Stored data:
——

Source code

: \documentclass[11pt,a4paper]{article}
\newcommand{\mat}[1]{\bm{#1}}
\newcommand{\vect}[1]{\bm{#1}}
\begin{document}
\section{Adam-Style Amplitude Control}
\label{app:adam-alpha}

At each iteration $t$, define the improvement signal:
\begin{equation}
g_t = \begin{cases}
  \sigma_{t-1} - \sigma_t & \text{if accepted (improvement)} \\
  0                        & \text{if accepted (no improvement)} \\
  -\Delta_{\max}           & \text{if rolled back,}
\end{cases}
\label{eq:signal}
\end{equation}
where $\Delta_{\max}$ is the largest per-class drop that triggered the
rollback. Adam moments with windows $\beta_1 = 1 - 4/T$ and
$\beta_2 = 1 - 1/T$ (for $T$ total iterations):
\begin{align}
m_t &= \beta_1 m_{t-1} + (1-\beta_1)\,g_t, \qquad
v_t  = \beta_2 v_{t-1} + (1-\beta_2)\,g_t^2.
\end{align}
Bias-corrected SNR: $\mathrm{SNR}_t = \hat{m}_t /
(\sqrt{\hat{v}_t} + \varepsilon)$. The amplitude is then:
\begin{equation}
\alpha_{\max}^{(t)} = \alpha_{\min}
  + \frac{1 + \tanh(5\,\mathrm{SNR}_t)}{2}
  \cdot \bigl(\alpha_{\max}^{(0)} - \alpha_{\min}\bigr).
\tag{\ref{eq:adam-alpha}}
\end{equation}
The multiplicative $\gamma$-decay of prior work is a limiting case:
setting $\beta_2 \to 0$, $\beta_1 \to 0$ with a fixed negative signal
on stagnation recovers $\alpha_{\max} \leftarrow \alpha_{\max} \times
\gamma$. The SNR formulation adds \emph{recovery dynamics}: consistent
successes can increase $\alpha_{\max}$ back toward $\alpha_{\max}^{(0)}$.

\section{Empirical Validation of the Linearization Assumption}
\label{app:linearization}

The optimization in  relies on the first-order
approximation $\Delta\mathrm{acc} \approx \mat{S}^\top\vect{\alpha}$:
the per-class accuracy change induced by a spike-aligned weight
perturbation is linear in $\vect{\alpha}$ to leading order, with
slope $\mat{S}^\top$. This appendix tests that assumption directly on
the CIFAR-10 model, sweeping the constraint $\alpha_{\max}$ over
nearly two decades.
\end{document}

——

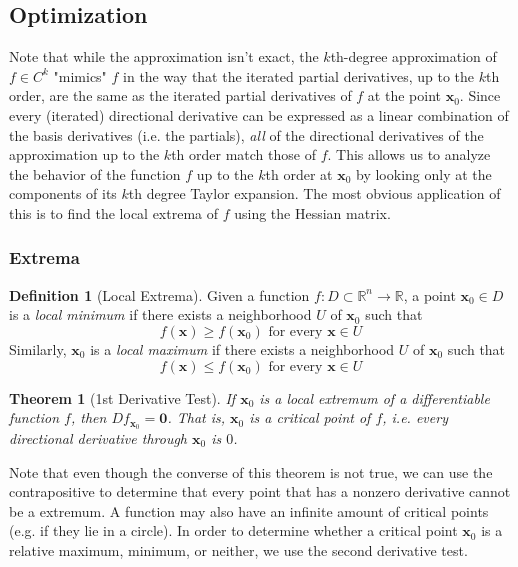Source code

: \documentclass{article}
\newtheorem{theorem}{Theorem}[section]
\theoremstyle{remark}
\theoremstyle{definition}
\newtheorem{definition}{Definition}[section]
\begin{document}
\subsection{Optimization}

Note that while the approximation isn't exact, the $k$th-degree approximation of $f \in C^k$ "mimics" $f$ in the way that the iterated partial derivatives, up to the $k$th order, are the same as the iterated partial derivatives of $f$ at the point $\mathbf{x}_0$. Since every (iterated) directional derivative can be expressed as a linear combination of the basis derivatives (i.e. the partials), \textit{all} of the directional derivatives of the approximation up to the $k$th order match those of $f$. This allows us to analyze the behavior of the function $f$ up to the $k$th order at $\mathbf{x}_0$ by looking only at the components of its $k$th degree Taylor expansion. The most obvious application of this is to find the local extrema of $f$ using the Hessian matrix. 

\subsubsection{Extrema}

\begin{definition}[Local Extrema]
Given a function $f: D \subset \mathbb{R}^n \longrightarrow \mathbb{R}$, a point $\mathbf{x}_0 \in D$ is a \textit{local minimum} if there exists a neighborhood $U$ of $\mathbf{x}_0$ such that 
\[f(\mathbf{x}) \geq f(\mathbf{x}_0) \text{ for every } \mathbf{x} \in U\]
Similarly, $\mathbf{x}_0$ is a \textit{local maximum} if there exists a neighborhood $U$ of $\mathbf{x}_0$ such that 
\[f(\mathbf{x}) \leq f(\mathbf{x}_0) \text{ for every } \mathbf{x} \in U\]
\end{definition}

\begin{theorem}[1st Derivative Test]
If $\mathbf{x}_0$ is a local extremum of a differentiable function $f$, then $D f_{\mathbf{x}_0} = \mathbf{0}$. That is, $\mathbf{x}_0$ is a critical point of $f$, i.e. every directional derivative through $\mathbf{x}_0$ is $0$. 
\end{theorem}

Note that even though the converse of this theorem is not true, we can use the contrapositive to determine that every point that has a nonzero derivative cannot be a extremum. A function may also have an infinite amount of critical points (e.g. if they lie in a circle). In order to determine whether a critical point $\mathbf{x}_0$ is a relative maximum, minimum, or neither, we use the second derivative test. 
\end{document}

——

• WHAT YOU WILL DO
A single number is expected: how many lines in the entries above hold the word "then".

• YOUR SOLUTION
2